The concept of MGF still plagues me.

I got an invalid answer when i tried this.

What i did was:

$ \int e^{tx}f_{X}(x)dx $
= $ \int_{-\infty}^{+\infty} e^{tx}(p \lambda e^{-\lambda x} + (1-p)\mu e^{-x\mu})dx$

I was a bit wary at this point, because it reminded me of the bernoulli with the p and (1-p) but i could not find any relation for this.

i separated the two integrals, and ended up with
$ p \lambda \int_{-\infty}^{+\infty}e^{tx-x\lambda}dx + ... $ which i knew was immediately wrong because that integral does not converge.
What did i do wrong.

What does the MGF even tell us.

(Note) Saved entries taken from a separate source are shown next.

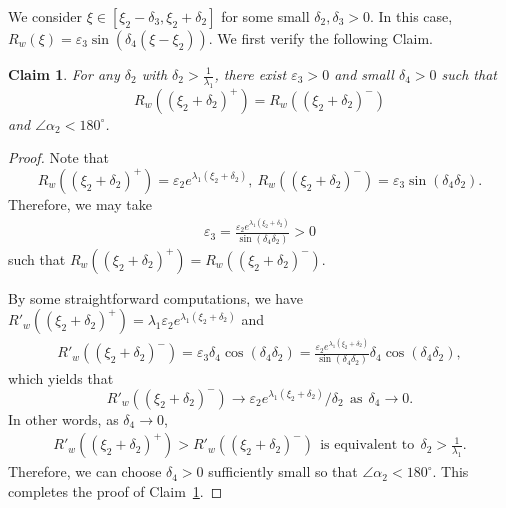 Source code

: \documentclass[11pt,a4paper]{article}
\newtheorem{claim}[theorem]{\textbf{Claim}}
\numberwithin{equation}{section}
\numberwithin{figure}{section}
\newcommand\bea{\begin{eqnarray}}
\newcommand\eea{\end{eqnarray}}
\newcommand\beaa{\begin{eqnarray*}}
\newcommand\eeaa{\end{eqnarray*}}
\begin{document}
 We consider $\xi\in[\xi_2-\delta_3,\xi_2+\delta_2]$ for some small $\delta_2,\delta_3>0$. In this case, $R_w(\xi)=\varepsilon_3\sin(\delta_4(\xi-\xi_2))$.
We first verify the following Claim.
\begin{claim}\label{cl scalar}
For any $\delta_2$ with $\delta_2>\frac{1}{\lambda_1}$, there exist
$\varepsilon_3>0$ and small $\delta_4>0$
such that 
$$R_w((\xi_2+\delta_2)^+)=R_w((\xi_2+\delta_2)^-)$$ 
and $\angle\alpha_2<180^{\circ}$.
\end{claim}
\begin{proof}
Note that 
$$R_w((\xi_2+\delta_2)^+)=\varepsilon_2e^{\lambda_1(\xi_2+\delta_2)},\ R_w((\xi_2+\delta_2)^-)=\varepsilon_3\sin(\delta_4\delta_2).$$
Therefore, we may take
\bea\label{epsilon 3}
\varepsilon_3= \frac{\varepsilon_2e^{\lambda_1(\xi_2+\delta_2)}}{\sin(\delta_4\delta_2)}>0
\eea
such that $R_w((\xi_2+\delta_2)^+)=R_w((\xi_2+\delta_2)^-)$.

By some  straightforward computations, we have
$R'_w((\xi_2+\delta_2)^+)=\lambda_1\varepsilon_2e^{\lambda_1(\xi_2+\delta_2)}$ and
\beaa
R'_w((\xi_2+\delta_2)^-)=\varepsilon_3\delta_4\cos(\delta_4\delta_2)=\frac{\varepsilon_2e^{\lambda_1(\xi_2+\delta_2)}}{\sin(\delta_4\delta_2)}\delta_4\cos(\delta_4\delta_2),
\eeaa
which yields that
$$R'_w((\xi_2+\delta_2)^-)\rightarrow \varepsilon_2e^{\lambda_1(\xi_2+\delta_2)}/\delta_2\ \ \text{as}\ \ \delta_4\to0.$$
In other words, as $\delta_4\to0$,
\bea\label{delta 2}
R'_w((\xi_2+\delta_2)^+)>R'_w((\xi_2+\delta_2)^-)\ \ \text{is equivalent to}\ \ \delta_2>\frac{1}{\lambda_1}.
\eea
Therefore, we can choose $\delta_4>0$ sufficiently small so that $\angle\alpha_2<180^{\circ}$.
This completes the proof of Claim~\ref{cl scalar}.
\end{proof}
\end{document}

First, second, nth moment, what does this mean to me?
By definition is...

$\displaystyle M(t) = E \{ e^{t\ X} \} = \int_{- \infty}^{+ \infty} f(x)\ e^{t\ x}\ dx = \int_{0}^{\infty} \{p\ \lambda\ e^{- \lambda\ x} + (1-p)\ \mu\ e^{- \mu\ x}\ \}\ e^{t\ x}\ d x = \frac{p}{1 - \frac{t}{\lambda}} + \frac{1-p}{1-\frac{t}{\mu}}\ (1)$

The knowledge of M(t) permit us to find mean and variance of X with the formula...

$\displaystyle E \{X^{n}\} = M^{(n)} (0)\ (2)$

... so that is...

$\displaystyle E \{X\} = \frac{p}{\lambda} + \frac{1-p}{\mu}\ (2)$

$\displaystyle E \{X^{2}\} = \frac{2\ p}{\lambda^{2}} + \frac{2\ (1-p)}{\mu^{2}}\ (3)$

$\displaystyle \sigma^{2} = E \{X^{2} \} - E^{2} \{ X \} = \frac{2\ p - p^{2}}{\lambda^{2}} + \frac{2\ (1-p) - (1-p)^{2}}{\mu^{2}} - 2\ \frac{p\ (1-p)}{\lambda\ \mu}\ (4)$

Kind regards

$\chi$ $\sigma$
 

nacho

Active member
Sep 10, 2013
156
By definition is...

$\displaystyle M(t) = E \{ e^{t\ X} \} = \int_{- \infty}^{+ \infty} f(x)\ e^{t\ x}\ dx = \int_{0}^{\infty} \{p\ \lambda\ e^{- \lambda\ x} + (1-p)\ \mu\ e^{- \mu\ x}\ \}\ e^{t\ x}\ d x = \frac{p}{1 - \frac{t}{\lambda}} + \frac{1-p}{1-\frac{t}{\mu}}\ (1)$

$\chi$ $\sigma$

I don't see how this integral converges, how did you get that answer
 

chisigma

Well-known member
Feb 13, 2012
1,704
I don't see how this integral converges, how did you get that answer
Is...

$\displaystyle \lambda\ \int_{0}^{\infty} e^{- (\lambda-t)\ x}\ d x = \frac{\lambda}{t - \lambda} |e^{- (\lambda-t)\ x}|_{0}^{\infty} = \frac{1}{1-\frac{t}{\lambda}}\ (1)$

... and [of course...] the integral in (1) converges if $\displaystyle t< \lambda$. That is not a disavantage because from the pratical point of view what matters in the behaviour of M(t) in t=0...

Kind regards

$\chi$ $\sigma$